While such violent action would usually be viewed as crime, the quarantine label justifies the extreme reaction.
This is a foolproof plan for Hiram to get the “kingdom” he so desires. That is why Hiram and Veronica Lodge’s (Camila Mendes) mid-”Outbreak” conversation is one of the most important scenes of the episode. Ronnie recognizes her dad’s mobster-drug lord machinations have gone too far. He’s using a Southside prison building project, which he secured by ill means, to expand his Fizzle Rock production empire. He’s manipulating a panic over the seizure epidemic to create a criminal base in Northside Riverdale. He brutally murdered the dirty sheriff (Henderson Wade) he placed into office.
Ronnie reminds Hiram that the citizens of Riverdale might be powerless to stop his accelerating evil deeds — remember, Lodge family matriarch Hermione (Marisol Nichols) is the mayor — but the world will see what’s going on. “Yeah, I’m not too concerned about that,” Hiram casually shoots back. Hiram wasn’t concerned about prying eyes because he knew the imminent quarantine would shroud Riverdale in permanent darkness.

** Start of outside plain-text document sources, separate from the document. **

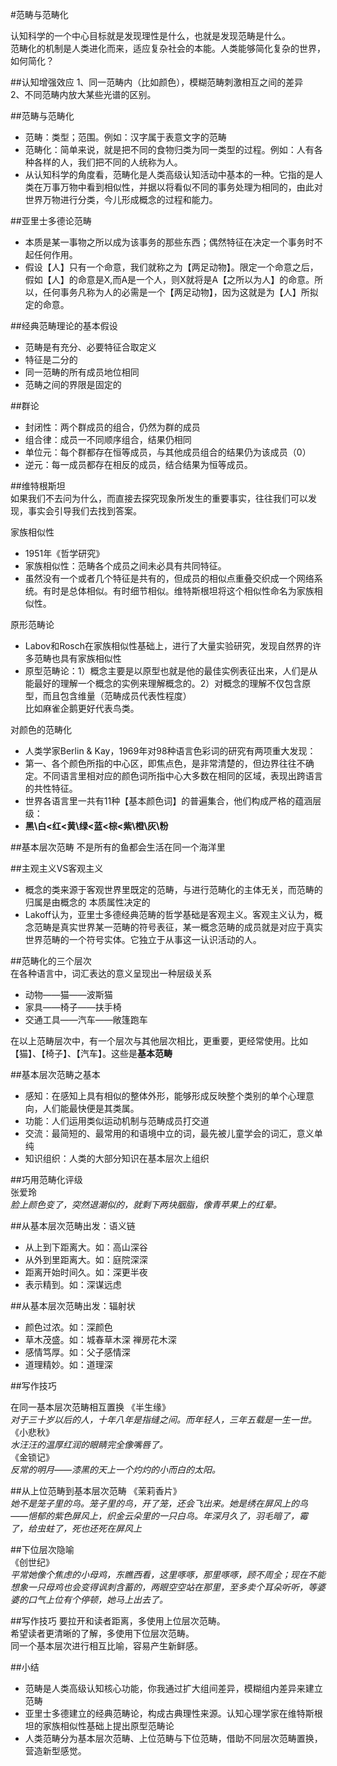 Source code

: #范畴与范畴化

认知科学的一个中心目标就是发现理性是什么，也就是发现范畴是什么。  
范畴化的机制是人类进化而来，适应复杂社会的本能。人类能够简化复杂的世界，如何简化？  

##认知增强效应
1、同一范畴内（比如颜色），模糊范畴刺激相互之间的差异  
2、不同范畴内放大某些光谱的区别。  

##范畴与范畴化
 * 范畴：类型；范围。例如：汉字属于表意文字的范畴  
 * 范畴化：简单来说，就是把不同的食物归类为同一类型的过程。例如：人有各种各样的人，我们把不同的人统称为人。
 * 从认知科学的角度看，范畴化是人类高级认知活动中基本的一种。它指的是人类在万事万物中看到相似性，并据以将看似不同的事务处理为相同的，由此对世界万物进行分类，今儿形成概念的过程和能力。  

##亚里士多德论范畴  
 * 本质是某一事物之所以成为该事务的那些东西；偶然特征在决定一个事务时不起任何作用。  
 * 假设【人】只有一个命意，我们就称之为【两足动物】。限定一个命意之后，假如【人】的命意是X,而A是一个人，则X就将是A【之所以为人】的命意。所以，任何事务凡称为人的必需是一个【两足动物】，因为这就是为【人】所拟定的命意。

##经典范畴理论的基本假设
 * 范畴是有充分、必要特征合取定义
 * 特征是二分的
 * 同一范畴的所有成员地位相同
 * 范畴之间的界限是固定的

##群论
 * 封闭性：两个群成员的组合，仍然为群的成员
 * 组合律：成员一不同顺序组合，结果仍相同
 * 单位元：每个群都存在恒等成员，与其他成员组合的结果仍为该成员（0）
 * 逆元：每一成员都存在相反的成员，结合结果为恒等成员。
 
##维特根斯坦  
如果我们不去问为什么，而直接去探究现象所发生的重要事实，往往我们可以发现，事实会引导我们去找到答案。

家族相似性
 * 1951年《哲学研究》
 * 家族相似性：范畴各个成员之间未必具有共同特征。
 * 虽然没有一个或者几个特征是共有的，但成员的相似点重叠交织成一个网络系统。有时是总体相似。有时细节相似。维特斯根坦将这个相似性命名为家族相似性。

原形范畴论
 * Labov和Rosch在家族相似性基础上，进行了大量实验研究，发现自然界的许多范畴也具有家族相似性
 * 原型范畴论：1）概念主要是以原型也就是他的最佳实例表征出来，人们是从能最好的理解一个概念的实例来理解概念的。2）对概念的理解不仅包含原型，而且包含维量（范畴成员代表性程度）  
比如麻雀企鹅更好代表鸟类。

对颜色的范畴化  
 * 人类学家Berlin & Kay，1969年对98种语言色彩词的研究有两项重大发现：
 * 第一、各个颜色所指的中心区，即焦点色，是非常清楚的，但边界往往不确定。不同语言里相对应的颜色词所指中心大多数在相同的区域，表现出跨语言的共性特征。
 * 世界各语言里一共有11种【基本颜色词】的普遍集合，他们构成严格的蕴涵层级：
 *  **黑\白<红<黄\绿<蓝<棕<紫\橙\灰\粉**

##基本层次范畴
不是所有的鱼都会生活在同一个海洋里

##主观主义VS客观主义
 * 概念的类来源于客观世界里既定的范畴，与进行范畴化的主体无关，而范畴的归属是由概念的 本质属性决定的
 * Lakoff认为，亚里士多德经典范畴的哲学基础是客观主义。客观主义认为，概念范畴是真实世界某一范畴的符号表征，某一概念范畴的成员就是对应于真实世界范畴的一个符号实体。它独立于从事这一认识活动的人。

##范畴化的三个层次  
在各种语言中，词汇表达的意义呈现出一种层级关系  
 * 动物——猫——波斯猫  
 * 家具——椅子——扶手椅  
 * 交通工具——汽车——敞篷跑车  

在以上范畴层次中，有一个层次与其他层次相比，更重要，更经常使用。比如【猫】、【椅子】、【汽车】。这些是**基本范畴**
 
##基本层次范畴之基本
 * 感知：在感知上具有相似的整体外形，能够形成反映整个类别的单个心理意向，人们能最快便是其类属。
 * 功能：人们运用类似运动机制与范畴成员打交道
 * 交流：最简短的、最常用的和语境中立的词，最先被儿童学会的词汇，意义单纯
 * 知识组织：人类的大部分知识在基本层次上组织

##巧用范畴化评级  
张爱玲  
*脸上颜色变了，突然退潮似的，就剩下两块胭脂，像青苹果上的红晕。*  

##从基本层次范畴出发：语义链
 * 从上到下距离大。如：高山深谷
 * 从外到里距离大。如：庭院深深
 * 距离开始时间久。如：深更半夜
 * 表示精到。如：深谋远虑
 
##从基本层次范畴出发：辐射状
 * 颜色过浓。如：深颜色
 * 草木茂盛。如：城春草木深 禅房花木深
 * 感情笃厚。如：父子感情深
 * 道理精妙。如：道理深

##写作技巧  

在同一基本层次范畴相互置换
《半生缘》  
*对于三十岁以后的人，十年八年是指缝之间。而年轻人，三年五载是一生一世。*  
《小悲秋》  
*水汪汪的温厚红润的眼睛完全像嘴唇了。*  
《金锁记》  
*反常的明月——漆黑的天上一个灼灼的小而白的太阳。*

##从上位范畴到基本层次范畴
《茉莉香片》  
*她不是笼子里的鸟。笼子里的鸟，开了笼，还会飞出来。她是绣在屏风上的鸟——悒郁的紫色屏风上，织金云朵里的一只白鸟。年深月久了，羽毛暗了，霉了，给虫蛀了，死也还死在屏风上*

##下位层次隐喻  
《创世纪》  
*平常她像个焦虑的小母鸡，东瞧西看，这里啄啄，那里啄啄，顾不周全；现在不能想象一只母鸡也会变得讽刺含蓄的，两眼空空站在那里，至多卖个耳朵听听，等婆婆的口气上位有个停顿，她马上出去了。*

##写作技巧
要拉开和读者距离，多使用上位层次范畴。  
希望读者更清晰的了解，多使用下位层次范畴。  
同一个基本层次进行相互比喻，容易产生新鲜感。

##小结
 * 范畴是人类高级认知核心功能，你我通过扩大组间差异，模糊组内差异来建立范畴
 * 亚里士多德建立的经典范畴论，构成古典理性来源。认知心理学家在维特斯根坦的家族相似性基础上提出原型范畴论
 * 人类范畴分为基本层次范畴、上位范畴与下位范畴，借助不同层次范畴置换，营造新型感觉。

“It’s practically biblical. Years in the making,” Hiram brags about then next part of his plot, proving this plan is much older than his “Brave New World” meeting of Riverdale’s greatest villains.
Those grandiose words prove the quarantine isn’t the culmination of Hiram’s king-making strategy. It is merely a means to the much larger end he, and the Gargoyle King (as confirmed with “Outbreak’s” final scene), hope to achieve. After all, Hiram tells his daughter a “new order” is on the way for Riverdale, and Penelope Blossom (Nathalie Bolt) promises the town’s leading criminals will soon have free reign.
Over season 3, Riverdale has dropped a few more hints as to what that “order” entails. We shouldn’t expect Riverdale to turn into a barren wasteland like the one we glimpsed in last week’s “Man In Black.” Hiram only ruined that town, Athens, to make his work in Riverdale possible. The men of Athens, as Laurie Lake (Riley Keough) complains, were taken to work in the Fizzle Rocks factory-slash-prison building scam in Riverdale. Because of the men’s labor, Hiram now has enough Fizzle Rocks to easily control Riverdale.
It’s likely Hiram was testing the drugs on the vulnerable girls at Sisters Of Quiet Mercy to learn how the “candy” influences subjects at different levels. How much makes a user docile and easy to control? How much induces hallucinations? How much can actually kill someone? This is all important data if you’re hoping to drug an entire town and then lord over it like a mob king, which is exactly what Hiram wants.
This goal also explains why both Gryphons & Gargoyles, a game that drives its users mad, and Fizzle Rocks, an addictive drug peddled for free by Hiram Lodge, was introduced to Riverdale. A massive swath of the population is now very easy to control, just in time for the quarantine.
The only question that remains is how Hiram orchestrated the seizures that “necessitated” the quarantine in the first place. The leading answer is Pop’s, as the diner is the only common thread between everyone who experienced a seizure (Betty, Veronica, the entire River Vixens squad save for Cheryl Blossom, Josie McCoy, and Ethel Muggs). No, Gryphons & Gargoyles doesn’t count since Betty and Veronica both experienced a seizure without ever playing the game.
But if Riverdale didn’t leave one suspicious hanging thread, it wouldn’t really be Riverdale, would it? Hopefully the 2019 season 3 premiere, “No Exit,” will have an answer.